European dental schools are encouraging the inclusion of implant therapy within dental undergraduate curricula; this does not solely concentrate on ISOD treatment.52,54 A recent Australian consensus statement documents similar curricula outcomes as the European consensus55,56 and this is further mirrored in the US with predoctoral implant courses encompassing teaching and clinical experience with implant therapy.57 The growing trend towards implant provision and restoration therefore appears to be well established in the US, Australia and other European countries, yet the UK still appears to be lagging rather than leading this change. We need to carefully consider whether we should be 'playing catch up' with the edentulous, providing implants only when experiencing extreme difficulties, or by contrast do we consider a staged intervention from partially dentate through overdentures to ISODs.

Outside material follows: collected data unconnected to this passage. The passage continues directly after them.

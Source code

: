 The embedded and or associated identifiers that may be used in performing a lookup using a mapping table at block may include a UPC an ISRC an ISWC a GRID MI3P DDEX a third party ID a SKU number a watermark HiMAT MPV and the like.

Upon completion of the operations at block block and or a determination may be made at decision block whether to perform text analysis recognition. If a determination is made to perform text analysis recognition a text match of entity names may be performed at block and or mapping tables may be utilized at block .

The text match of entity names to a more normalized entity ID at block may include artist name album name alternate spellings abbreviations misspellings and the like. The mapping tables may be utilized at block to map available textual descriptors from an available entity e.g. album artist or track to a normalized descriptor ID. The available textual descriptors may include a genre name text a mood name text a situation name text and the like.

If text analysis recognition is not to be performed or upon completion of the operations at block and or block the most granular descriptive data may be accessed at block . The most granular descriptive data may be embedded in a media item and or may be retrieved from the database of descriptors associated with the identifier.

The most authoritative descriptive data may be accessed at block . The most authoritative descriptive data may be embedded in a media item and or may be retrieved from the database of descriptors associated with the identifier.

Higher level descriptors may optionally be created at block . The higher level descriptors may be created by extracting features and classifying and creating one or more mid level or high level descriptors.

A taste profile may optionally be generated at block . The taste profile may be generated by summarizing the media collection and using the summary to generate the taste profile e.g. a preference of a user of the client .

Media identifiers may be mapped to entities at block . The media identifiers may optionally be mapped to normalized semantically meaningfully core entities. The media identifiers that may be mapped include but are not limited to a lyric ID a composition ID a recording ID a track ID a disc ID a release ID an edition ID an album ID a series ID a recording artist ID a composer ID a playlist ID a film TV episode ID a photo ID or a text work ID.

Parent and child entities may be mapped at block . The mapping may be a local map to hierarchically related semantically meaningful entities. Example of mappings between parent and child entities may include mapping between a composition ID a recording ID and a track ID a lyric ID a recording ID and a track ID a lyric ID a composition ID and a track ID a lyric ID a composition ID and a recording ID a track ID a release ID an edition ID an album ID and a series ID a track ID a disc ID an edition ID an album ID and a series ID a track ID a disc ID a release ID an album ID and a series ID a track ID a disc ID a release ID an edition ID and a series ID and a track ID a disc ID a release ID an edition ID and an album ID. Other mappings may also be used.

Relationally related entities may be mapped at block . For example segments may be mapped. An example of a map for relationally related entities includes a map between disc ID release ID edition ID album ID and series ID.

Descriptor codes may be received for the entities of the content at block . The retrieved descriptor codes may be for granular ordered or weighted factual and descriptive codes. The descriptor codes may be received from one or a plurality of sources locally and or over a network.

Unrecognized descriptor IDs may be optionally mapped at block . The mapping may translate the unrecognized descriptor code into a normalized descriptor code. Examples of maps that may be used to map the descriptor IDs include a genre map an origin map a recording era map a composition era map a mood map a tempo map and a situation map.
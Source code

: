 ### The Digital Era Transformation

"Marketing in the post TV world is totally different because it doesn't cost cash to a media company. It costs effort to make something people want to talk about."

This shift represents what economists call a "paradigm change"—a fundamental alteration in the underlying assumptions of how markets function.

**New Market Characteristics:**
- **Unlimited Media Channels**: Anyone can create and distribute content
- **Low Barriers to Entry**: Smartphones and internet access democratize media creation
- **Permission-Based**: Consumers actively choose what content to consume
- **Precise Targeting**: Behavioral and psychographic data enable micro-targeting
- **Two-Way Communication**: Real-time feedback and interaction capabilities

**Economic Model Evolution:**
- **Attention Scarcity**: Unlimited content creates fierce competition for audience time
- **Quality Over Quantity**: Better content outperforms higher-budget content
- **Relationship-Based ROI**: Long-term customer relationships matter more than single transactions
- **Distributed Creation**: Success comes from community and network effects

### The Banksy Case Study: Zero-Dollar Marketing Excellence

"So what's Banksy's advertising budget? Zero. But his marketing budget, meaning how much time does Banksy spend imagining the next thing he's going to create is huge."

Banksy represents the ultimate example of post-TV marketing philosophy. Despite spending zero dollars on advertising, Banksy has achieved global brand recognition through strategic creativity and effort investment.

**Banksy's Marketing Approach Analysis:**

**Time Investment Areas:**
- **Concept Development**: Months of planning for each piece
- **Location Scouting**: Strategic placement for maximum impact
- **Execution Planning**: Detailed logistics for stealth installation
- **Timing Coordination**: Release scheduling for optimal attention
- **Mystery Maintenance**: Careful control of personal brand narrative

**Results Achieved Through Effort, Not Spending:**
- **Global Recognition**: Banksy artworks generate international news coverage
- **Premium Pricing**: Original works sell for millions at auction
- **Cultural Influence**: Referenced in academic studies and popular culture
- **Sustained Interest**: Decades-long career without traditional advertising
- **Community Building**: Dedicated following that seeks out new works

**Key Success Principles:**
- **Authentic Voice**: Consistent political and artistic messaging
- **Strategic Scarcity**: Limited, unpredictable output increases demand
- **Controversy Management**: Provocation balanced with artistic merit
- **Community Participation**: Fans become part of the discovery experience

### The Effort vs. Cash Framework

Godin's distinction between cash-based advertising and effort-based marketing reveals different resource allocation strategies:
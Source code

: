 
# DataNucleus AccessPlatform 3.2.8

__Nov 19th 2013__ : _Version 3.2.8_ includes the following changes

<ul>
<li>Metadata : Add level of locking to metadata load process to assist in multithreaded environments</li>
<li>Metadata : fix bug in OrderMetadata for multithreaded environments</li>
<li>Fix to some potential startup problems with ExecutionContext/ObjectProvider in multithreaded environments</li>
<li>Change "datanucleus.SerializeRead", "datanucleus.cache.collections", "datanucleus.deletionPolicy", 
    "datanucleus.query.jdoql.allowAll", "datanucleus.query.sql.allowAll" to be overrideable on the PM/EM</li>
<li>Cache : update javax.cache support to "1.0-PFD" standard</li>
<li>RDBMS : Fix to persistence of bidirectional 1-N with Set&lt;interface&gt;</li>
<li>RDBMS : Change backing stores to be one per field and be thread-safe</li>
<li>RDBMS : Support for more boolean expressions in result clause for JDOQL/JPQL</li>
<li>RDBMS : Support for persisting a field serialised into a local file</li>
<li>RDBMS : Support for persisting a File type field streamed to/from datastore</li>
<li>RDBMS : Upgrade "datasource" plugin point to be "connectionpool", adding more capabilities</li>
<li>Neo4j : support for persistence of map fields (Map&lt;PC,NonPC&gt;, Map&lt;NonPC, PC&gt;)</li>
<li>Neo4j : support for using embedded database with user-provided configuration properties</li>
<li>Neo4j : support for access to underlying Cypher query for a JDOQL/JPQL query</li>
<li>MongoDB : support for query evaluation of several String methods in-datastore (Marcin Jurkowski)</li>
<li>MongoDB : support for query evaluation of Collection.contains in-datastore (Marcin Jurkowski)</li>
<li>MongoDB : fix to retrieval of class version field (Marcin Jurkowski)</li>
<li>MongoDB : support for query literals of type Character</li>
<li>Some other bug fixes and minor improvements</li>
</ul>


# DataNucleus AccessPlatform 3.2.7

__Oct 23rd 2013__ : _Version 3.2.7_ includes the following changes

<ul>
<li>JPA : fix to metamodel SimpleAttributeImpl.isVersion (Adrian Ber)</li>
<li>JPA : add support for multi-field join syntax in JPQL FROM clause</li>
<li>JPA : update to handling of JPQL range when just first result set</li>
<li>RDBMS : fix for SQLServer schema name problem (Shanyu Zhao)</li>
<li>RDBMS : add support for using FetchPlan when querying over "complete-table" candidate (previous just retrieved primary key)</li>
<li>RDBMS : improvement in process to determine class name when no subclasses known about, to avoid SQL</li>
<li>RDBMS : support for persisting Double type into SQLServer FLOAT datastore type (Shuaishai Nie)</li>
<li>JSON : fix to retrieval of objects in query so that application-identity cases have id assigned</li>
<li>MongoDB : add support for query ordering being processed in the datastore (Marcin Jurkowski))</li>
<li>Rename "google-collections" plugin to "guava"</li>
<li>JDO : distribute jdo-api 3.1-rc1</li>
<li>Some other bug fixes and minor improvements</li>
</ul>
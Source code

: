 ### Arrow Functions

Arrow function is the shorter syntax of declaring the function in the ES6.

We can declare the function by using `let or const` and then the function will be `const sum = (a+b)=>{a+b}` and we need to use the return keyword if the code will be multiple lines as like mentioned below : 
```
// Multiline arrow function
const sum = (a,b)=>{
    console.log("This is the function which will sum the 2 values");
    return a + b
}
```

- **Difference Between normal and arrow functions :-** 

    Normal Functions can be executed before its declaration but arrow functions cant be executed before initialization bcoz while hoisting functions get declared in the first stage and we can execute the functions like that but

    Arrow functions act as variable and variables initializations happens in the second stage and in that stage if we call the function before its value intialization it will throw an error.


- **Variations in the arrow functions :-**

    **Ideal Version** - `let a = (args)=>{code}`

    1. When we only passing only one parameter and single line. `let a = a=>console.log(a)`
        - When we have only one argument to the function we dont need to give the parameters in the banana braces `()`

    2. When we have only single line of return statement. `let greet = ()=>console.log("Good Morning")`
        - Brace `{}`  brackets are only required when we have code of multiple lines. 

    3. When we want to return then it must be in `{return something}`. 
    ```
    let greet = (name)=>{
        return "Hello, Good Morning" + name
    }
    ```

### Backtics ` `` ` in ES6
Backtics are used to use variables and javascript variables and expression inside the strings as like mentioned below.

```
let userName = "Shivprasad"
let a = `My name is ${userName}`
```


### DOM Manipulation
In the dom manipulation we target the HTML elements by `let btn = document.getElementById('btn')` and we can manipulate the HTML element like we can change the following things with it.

It would appear that only in a few UK schools was there structured opportunity to undertake restoration of implant-retained fixed or removable prostheses;47,58,59 however, this is improving both in the UK and Europe.60 There may be a number of reasons for this, including lack of training of supervisory staff, lack of suitable cases or difficulty integrating this training into an already full curriculum.53 Institutions are also restricted by GDC regulations for implant training which in the current format must be completed on a recognised postgraduate training programme. However, since it has been shown undergraduate students produce ISODs with comparable outcomes as experienced clinicians,48 consideration should be given to greater incorporation into existing prosthodontic teaching of the construction of ISODs, irrespective of the limitations of surgical implant teaching.

Conclusion

The older edentulous are one of the least 'vocal' patient groups and as such can sometimes be forgotten. Successful outcomes by conventional treatment in the edentulous members of this group are notoriously limited, and the profession has, to date, tended to avoid active intervention unless patient initiated. Unless UK undergraduates are exposed to at least simple implant-based therapies this situation is likely to remain unchallenged. European consensus anticipates students will be competent in aspects of implant provision; it is perhaps time for the GDC to reflect this same aspiration when they revise the current Preparing for practice document51 outlining the required learning outcomes of the UK undergraduate programme.